Apparently Brendan wasn't registered on the site so he couldn't reply to my wink, but that didn't stop him.  He actually found me on Myspace and soon afterwards he was my friend on both Myspace and Facebook.  Unfortunately, I had a bit of a brain fart and accepted his Facebook request while forgetting that all my blog posts are on there.  As you can imagine, I was mortified when he left me a comment regarding the blog.  OH SHIT- is exactly what I was thinking.

Luckily, it seemed like he thought it was at least mildly amusing and he claimed to have "thousands" of similar experiences so I eventually recovered.  Well it turns out that Brendan knows my sister's classmate so did some investigating.  He was asking this girl about me. Too bad I have no idea who she is, so she isn't going to know squat about me. But girls talk, so she of course told my sister who told me that Brendan was doing some digging. I asked my sister what she said about him which was nothing good- I believe conceited and arrogant were in the description.

When I got home, I had an email from Brendan. It was flattering I guess. He said that when he saw I had winked at him, he took a look at my profile and really liked what he saw. He was determined to find me, and if he couldn't find me on MySpace or Facebook, then he was going to pay for a membership, just so he could take me out. Then he said, "I'm not sure how many conversations you want to have online before you feel comfortable enough to give me your phone number or to let me take you out. Let me just say that I'm definitely interested, so here's my number and whenever you're ready to meet, let me know."

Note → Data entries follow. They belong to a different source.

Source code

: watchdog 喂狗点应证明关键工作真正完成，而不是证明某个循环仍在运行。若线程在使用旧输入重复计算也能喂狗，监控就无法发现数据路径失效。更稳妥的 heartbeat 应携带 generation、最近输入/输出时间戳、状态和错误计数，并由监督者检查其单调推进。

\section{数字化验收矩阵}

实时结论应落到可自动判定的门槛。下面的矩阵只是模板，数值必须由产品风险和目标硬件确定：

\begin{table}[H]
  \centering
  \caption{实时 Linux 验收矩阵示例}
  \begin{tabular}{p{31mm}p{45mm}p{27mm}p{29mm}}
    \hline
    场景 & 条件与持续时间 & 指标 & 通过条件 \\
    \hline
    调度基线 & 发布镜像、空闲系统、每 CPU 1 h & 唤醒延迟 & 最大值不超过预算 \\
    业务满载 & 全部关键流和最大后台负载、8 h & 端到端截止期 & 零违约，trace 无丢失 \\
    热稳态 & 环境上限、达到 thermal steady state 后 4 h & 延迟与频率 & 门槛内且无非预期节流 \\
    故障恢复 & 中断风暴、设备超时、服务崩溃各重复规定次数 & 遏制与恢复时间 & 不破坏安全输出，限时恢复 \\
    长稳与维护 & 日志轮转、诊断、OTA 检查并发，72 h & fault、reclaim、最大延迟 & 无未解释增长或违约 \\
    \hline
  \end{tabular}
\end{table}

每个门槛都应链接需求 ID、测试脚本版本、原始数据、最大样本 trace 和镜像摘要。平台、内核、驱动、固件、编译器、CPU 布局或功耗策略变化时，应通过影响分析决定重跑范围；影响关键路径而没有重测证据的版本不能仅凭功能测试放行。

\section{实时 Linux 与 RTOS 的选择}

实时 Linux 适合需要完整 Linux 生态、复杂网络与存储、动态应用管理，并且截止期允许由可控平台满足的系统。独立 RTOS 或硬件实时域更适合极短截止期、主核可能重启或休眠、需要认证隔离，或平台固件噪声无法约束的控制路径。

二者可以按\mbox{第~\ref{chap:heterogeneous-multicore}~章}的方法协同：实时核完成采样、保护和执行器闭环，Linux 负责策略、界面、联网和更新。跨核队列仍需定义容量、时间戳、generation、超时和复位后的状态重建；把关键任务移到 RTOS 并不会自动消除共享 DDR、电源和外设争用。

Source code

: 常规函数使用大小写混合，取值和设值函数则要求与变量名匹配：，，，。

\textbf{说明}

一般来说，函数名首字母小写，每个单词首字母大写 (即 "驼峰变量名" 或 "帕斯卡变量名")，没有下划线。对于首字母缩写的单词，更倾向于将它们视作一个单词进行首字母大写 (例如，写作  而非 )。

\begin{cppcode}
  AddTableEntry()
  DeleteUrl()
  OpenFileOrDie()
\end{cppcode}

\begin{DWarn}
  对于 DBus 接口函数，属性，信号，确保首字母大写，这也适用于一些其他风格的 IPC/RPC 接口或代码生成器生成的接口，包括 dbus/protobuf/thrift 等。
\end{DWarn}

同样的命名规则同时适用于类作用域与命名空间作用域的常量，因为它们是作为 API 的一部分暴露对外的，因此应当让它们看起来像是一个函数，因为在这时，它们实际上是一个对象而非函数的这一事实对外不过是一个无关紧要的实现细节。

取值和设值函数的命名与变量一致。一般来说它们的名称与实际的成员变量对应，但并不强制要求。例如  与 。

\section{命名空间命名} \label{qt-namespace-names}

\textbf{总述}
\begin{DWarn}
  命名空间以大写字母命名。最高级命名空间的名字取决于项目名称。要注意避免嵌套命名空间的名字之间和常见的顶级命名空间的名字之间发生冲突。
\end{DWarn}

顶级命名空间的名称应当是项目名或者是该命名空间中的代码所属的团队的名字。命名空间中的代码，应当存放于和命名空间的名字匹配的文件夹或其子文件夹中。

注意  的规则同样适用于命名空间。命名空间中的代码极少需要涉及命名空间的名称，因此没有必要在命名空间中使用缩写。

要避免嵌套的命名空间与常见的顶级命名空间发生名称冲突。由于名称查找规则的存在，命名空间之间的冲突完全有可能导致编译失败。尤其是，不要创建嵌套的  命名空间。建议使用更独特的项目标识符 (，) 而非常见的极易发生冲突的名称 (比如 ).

I gave him my phone number and the next evening he called me. He talked a lot about himself. He said he moved away from home when he was 17 to go to college, but after 1-2 quarters he decided it wasn't for him. Instead he started his own business, which was pretty successful, because "when he knows what he wants, he works really hard, and he always gets it no matter what." He also started a band in which he was the singer. He said they were very popular in the area and had a record deal, came out with a CD, were played on the radio, and had about 2,500 followers. The band didn't last very long so afterwards he mentored other bands and let them use his recording studio at home. He said he helped several bands get their start and improve their music. Five years later he sold his business and moved back to his hometown where he bought a condo above Santana Row. Within the next five years he had bought two condos and a house. He lives in one condo and rents the other two out. He also purchased two dogs for $1500 each. When I commented at how expensive that was, he replied, "Not really. I guess it's a matter of perspective." Basically he came off braggy.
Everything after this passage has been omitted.